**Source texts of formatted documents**
========

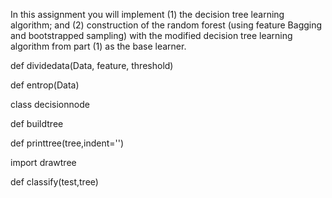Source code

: In this assignment you will implement (1) the decision tree learning algorithm; and (2) construction of the
random forest (using feature Bagging and bootstrapped sampling) with the modified decision tree learning
algorithm from part (1) as the base learner.

def dividedata(Data, feature, threshold)

def entrop(Data)

class decisionnode

def buildtree

def printtree(tree,indent='')

import drawtree

def classify(test,tree)
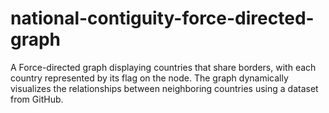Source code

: # national-contiguity-force-directed-graph
A Force-directed graph displaying countries that share borders, with each country represented by its flag on the node. The graph dynamically visualizes the relationships between neighboring countries using a dataset from GitHub.
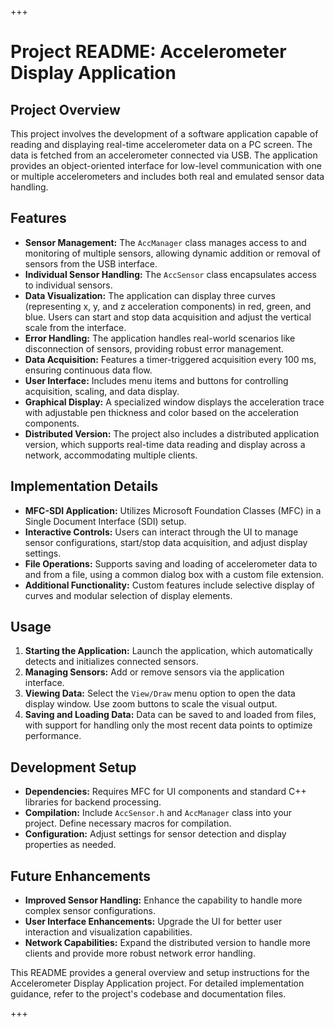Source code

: +++
# Project README: Accelerometer Display Application

## Project Overview

This project involves the development of a software application capable of reading and displaying real-time accelerometer data on a PC screen. The data is fetched from an accelerometer connected via USB. The application provides an object-oriented interface for low-level communication with one or multiple accelerometers and includes both real and emulated sensor data handling.

## Features

- **Sensor Management:** The `AccManager` class manages access to and monitoring of multiple sensors, allowing dynamic addition or removal of sensors from the USB interface.
- **Individual Sensor Handling:** The `AccSensor` class encapsulates access to individual sensors.
- **Data Visualization:** The application can display three curves (representing x, y, and z acceleration components) in red, green, and blue. Users can start and stop data acquisition and adjust the vertical scale from the interface.
- **Error Handling:** The application handles real-world scenarios like disconnection of sensors, providing robust error management.
- **Data Acquisition:** Features a timer-triggered acquisition every 100 ms, ensuring continuous data flow.
- **User Interface:** Includes menu items and buttons for controlling acquisition, scaling, and data display.
- **Graphical Display:** A specialized window displays the acceleration trace with adjustable pen thickness and color based on the acceleration components.
- **Distributed Version:** The project also includes a distributed application version, which supports real-time data reading and display across a network, accommodating multiple clients.

## Implementation Details

- **MFC-SDI Application:** Utilizes Microsoft Foundation Classes (MFC) in a Single Document Interface (SDI) setup.
- **Interactive Controls:** Users can interact through the UI to manage sensor configurations, start/stop data acquisition, and adjust display settings.
- **File Operations:** Supports saving and loading of accelerometer data to and from a file, using a common dialog box with a custom file extension.
- **Additional Functionality:** Custom features include selective display of curves and modular selection of display elements.

## Usage

1. **Starting the Application:** Launch the application, which automatically detects and initializes connected sensors.
2. **Managing Sensors:** Add or remove sensors via the application interface.
3. **Viewing Data:** Select the `View/Draw` menu option to open the data display window. Use zoom buttons to scale the visual output.
4. **Saving and Loading Data:** Data can be saved to and loaded from files, with support for handling only the most recent data points to optimize performance.

## Development Setup

- **Dependencies:** Requires MFC for UI components and standard C++ libraries for backend processing.
- **Compilation:** Include `AccSensor.h` and `AccManager` class into your project. Define necessary macros for compilation.
- **Configuration:** Adjust settings for sensor detection and display properties as needed.

## Future Enhancements

- **Improved Sensor Handling:** Enhance the capability to handle more complex sensor configurations.
- **User Interface Enhancements:** Upgrade the UI for better user interaction and visualization capabilities.
- **Network Capabilities:** Expand the distributed version to handle more clients and provide more robust network error handling.

This README provides a general overview and setup instructions for the Accelerometer Display Application project. For detailed implementation guidance, refer to the project's codebase and documentation files.

+++
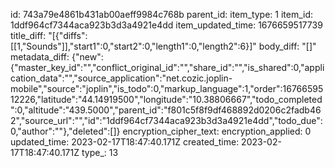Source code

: id: 743a79e4861b431ab00aeff9984c768b
parent_id: 
item_type: 1
item_id: 1ddf964cf7344aca923b3d3a4921e4dd
item_updated_time: 1676659517739
title_diff: "[{\"diffs\":[[1,\"Sounds\"]],\"start1\":0,\"start2\":0,\"length1\":0,\"length2\":6}]"
body_diff: "[]"
metadata_diff: {"new":{"master_key_id":"","conflict_original_id":"","share_id":"","is_shared":0,"application_data":"","source_application":"net.cozic.joplin-mobile","source":"joplin","is_todo":0,"markup_language":1,"order":1676659512226,"latitude":"44.14919500","longitude":"10.38806667","todo_completed":0,"altitude":"439.5000","parent_id":"f801c5f8f9df468892d0206c2fadb462","source_url":"","id":"1ddf964cf7344aca923b3d3a4921e4dd","todo_due":0,"author":""},"deleted":[]}
encryption_cipher_text: 
encryption_applied: 0
updated_time: 2023-02-17T18:47:40.171Z
created_time: 2023-02-17T18:47:40.171Z
type_: 13
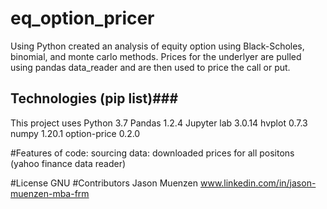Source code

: # eq_option_pricer

Using Python created an analysis of equity option using Black-Scholes, binomial, and monte carlo methods.
Prices for the underlyer are pulled using pandas data_reader and are then used to price the call or put.



## Technologies (pip list)###
This project uses Python 3.7
Pandas 1.2.4
Jupyter lab 3.0.14
hvplot 0.7.3
numpy 1.20.1
option-price 0.2.0


#Features of code:
sourcing data: 
downloaded prices for all positons (yahoo finance data reader)


#License GNU
#Contributors Jason Muenzen www.linkedin.com/in/jason-muenzen-mba-frm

========

**DESCRIPTION OF THE TASK**
Reproduce each entry exactly as written, but leave out the images.

**FINISHED TASK**
Source code

: In this assignment you will implement (1) the decision tree learning algorithm; and (2) construction of the
random forest (using feature Bagging and bootstrapped sampling) with the modified decision tree learning
algorithm from part (1) as the base learner.

def dividedata(Data, feature, threshold)

def entrop(Data)

class decisionnode

def buildtree

def printtree(tree,indent='')

import drawtree

def classify(test,tree)
Source code

: # national-contiguity-force-directed-graph
A Force-directed graph displaying countries that share borders, with each country represented by its flag on the node. The graph dynamically visualizes the relationships between neighboring countries using a dataset from GitHub.
Source code

: +++
# Project README: Accelerometer Display Application

## Project Overview

This project involves the development of a software application capable of reading and displaying real-time accelerometer data on a PC screen. The data is fetched from an accelerometer connected via USB. The application provides an object-oriented interface for low-level communication with one or multiple accelerometers and includes both real and emulated sensor data handling.

## Features

- **Sensor Management:** The `AccManager` class manages access to and monitoring of multiple sensors, allowing dynamic addition or removal of sensors from the USB interface.
- **Individual Sensor Handling:** The `AccSensor` class encapsulates access to individual sensors.
- **Data Visualization:** The application can display three curves (representing x, y, and z acceleration components) in red, green, and blue. Users can start and stop data acquisition and adjust the vertical scale from the interface.
- **Error Handling:** The application handles real-world scenarios like disconnection of sensors, providing robust error management.
- **Data Acquisition:** Features a timer-triggered acquisition every 100 ms, ensuring continuous data flow.
- **User Interface:** Includes menu items and buttons for controlling acquisition, scaling, and data display.
- **Graphical Display:** A specialized window displays the acceleration trace with adjustable pen thickness and color based on the acceleration components.
- **Distributed Version:** The project also includes a distributed application version, which supports real-time data reading and display across a network, accommodating multiple clients.

## Implementation Details

- **MFC-SDI Application:** Utilizes Microsoft Foundation Classes (MFC) in a Single Document Interface (SDI) setup.
- **Interactive Controls:** Users can interact through the UI to manage sensor configurations, start/stop data acquisition, and adjust display settings.
- **File Operations:** Supports saving and loading of accelerometer data to and from a file, using a common dialog box with a custom file extension.
- **Additional Functionality:** Custom features include selective display of curves and modular selection of display elements.

## Usage

1. **Starting the Application:** Launch the application, which automatically detects and initializes connected sensors.
2. **Managing Sensors:** Add or remove sensors via the application interface.
3. **Viewing Data:** Select the `View/Draw` menu option to open the data display window. Use zoom buttons to scale the visual output.
4. **Saving and Loading Data:** Data can be saved to and loaded from files, with support for handling only the most recent data points to optimize performance.

## Development Setup

- **Dependencies:** Requires MFC for UI components and standard C++ libraries for backend processing.
- **Compilation:** Include `AccSensor.h` and `AccManager` class into your project. Define necessary macros for compilation.
- **Configuration:** Adjust settings for sensor detection and display properties as needed.

## Future Enhancements

- **Improved Sensor Handling:** Enhance the capability to handle more complex sensor configurations.
- **User Interface Enhancements:** Upgrade the UI for better user interaction and visualization capabilities.
- **Network Capabilities:** Expand the distributed version to handle more clients and provide more robust network error handling.

This README provides a general overview and setup instructions for the Accelerometer Display Application project. For detailed implementation guidance, refer to the project's codebase and documentation files.

+++
Source code

: id: 743a79e4861b431ab00aeff9984c768b
parent_id: 
item_type: 1
item_id: 1ddf964cf7344aca923b3d3a4921e4dd
item_updated_time: 1676659517739
title_diff: "[{\"diffs\":[[1,\"Sounds\"]],\"start1\":0,\"start2\":0,\"length1\":0,\"length2\":6}]"
body_diff: "[]"
metadata_diff: {"new":{"master_key_id":"","conflict_original_id":"","share_id":"","is_shared":0,"application_data":"","source_application":"net.cozic.joplin-mobile","source":"joplin","is_todo":0,"markup_language":1,"order":1676659512226,"latitude":"44.14919500","longitude":"10.38806667","todo_completed":0,"altitude":"439.5000","parent_id":"f801c5f8f9df468892d0206c2fadb462","source_url":"","id":"1ddf964cf7344aca923b3d3a4921e4dd","todo_due":0,"author":""},"deleted":[]}
encryption_cipher_text: 
encryption_applied: 0
updated_time: 2023-02-17T18:47:40.171Z
created_time: 2023-02-17T18:47:40.171Z
type_: 13
Source code

: # eq_option_pricer

Using Python created an analysis of equity option using Black-Scholes, binomial, and monte carlo methods.
Prices for the underlyer are pulled using pandas data_reader and are then used to price the call or put.



## Technologies (pip list)###
This project uses Python 3.7
Pandas 1.2.4
Jupyter lab 3.0.14
hvplot 0.7.3
numpy 1.20.1
option-price 0.2.0


#Features of code:
sourcing data: 
downloaded prices for all positons (yahoo finance data reader)


#License GNU
#Contributors Jason Muenzen www.linkedin.com/in/jason-muenzen-mba-frm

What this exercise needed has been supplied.